How to Write a Hit
In fact, what’s amazing to me is that both the journalists and the bands they cover are so effusive about the continuous stream of bullshit for which they are responsible. The pages are filled with pronouncements about the state and future of popular music and the inherent qualities of various artists and musical styles, both from the musicians who are ostensibly the focus of the articles and the writers whose job it is to fill up about 36 pages’ worth of musical ‘news’ every month. For all involved, the outlook on the world remains as stifling and small-minded as it was when I was reading it avidly.
It’s not that I dislike the music that the NME covers; given a choice of playlists culled from any music magazine, I would probably choose the NME because I know, at least, that its musical tastes are in a constant state of flux, that well-praised bands don’t remain well-praised for very long in the eyes of the British music press, so at least one can always be assured of getting the very latest crap. I think it’s just that my crap-o-meter has gotten more attuned in recent years. I no longer have much patience for bands that promise a stunning new break with every chord that’s been played before their arrival — unless, that is, said band can really, truly deliver such an epochal change. Almost none of them do.
Out with the Old, in with the Old
Which is the case with the hotly tipped Franz Ferdinand, who are the cover stars of this week’s NME, thanks to the fact that a plurality of British music journalists have designated them as the next big thing. In their numerous mentions in the magazine, there is the suggestion that this new Scottish guitar band somehow represents a new, more substantive answer to the designer-label bohemianism of New York’s own The Strokes.
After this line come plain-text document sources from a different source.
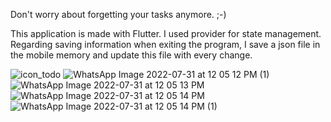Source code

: Don't worry about forgetting your tasks anymore. ;-)

This application is made with Flutter. I used provider for state management. Regarding saving information when exiting the program, I save a json file in the mobile memory and update this file with every change.

![icon_todo](https://user-images.githubusercontent.com/47954697/182015418-0d89015c-b37b-4864-a076-baa73f399b26.png)
![WhatsApp Image 2022-07-31 at 12 05 12 PM (1)](https://user-images.githubusercontent.com/47954697/182015424-9ff71310-34c9-426d-a94f-102a4d42c5ab.jpeg)
![WhatsApp Image 2022-07-31 at 12 05 13 PM](https://user-images.githubusercontent.com/47954697/182015429-0deb425b-e3f4-4542-8203-30b4a156c472.jpeg)
![WhatsApp Image 2022-07-31 at 12 05 14 PM](https://user-images.githubusercontent.com/47954697/182015433-78aa0147-d5b6-4ba5-b971-a042b81b979c.jpeg)
![WhatsApp Image 2022-07-31 at 12 05 14 PM (1)](https://user-images.githubusercontent.com/47954697/182015434-661a5eea-d3b9-4622-a22b-6ec91cab4bea.jpeg)
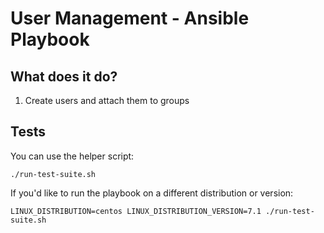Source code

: # User Management - Ansible Playbook
## What does it do?

1. Create users and attach them to groups

## Tests

You can use the helper script:

`./run-test-suite.sh`

If you'd like to run the playbook on a different distribution or version:

`LINUX_DISTRIBUTION=centos LINUX_DISTRIBUTION_VERSION=7.1 ./run-test-suite.sh`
Now, I have only a mild respect for the The Strokes, so I have no real interest in defending their virtues, but aside from a few very promising singles, I see no hint that Franz Ferdinand offer anything significantly better or different. To me, the quintet have taken a little bit of that Strokes sound, mixed it in with a little bit of Mark E. Smith’s The Fall and delivered it in as German a fashion as they can manage. It’s innocuous but also remarkably unremarkable. I don’t buy it for a second.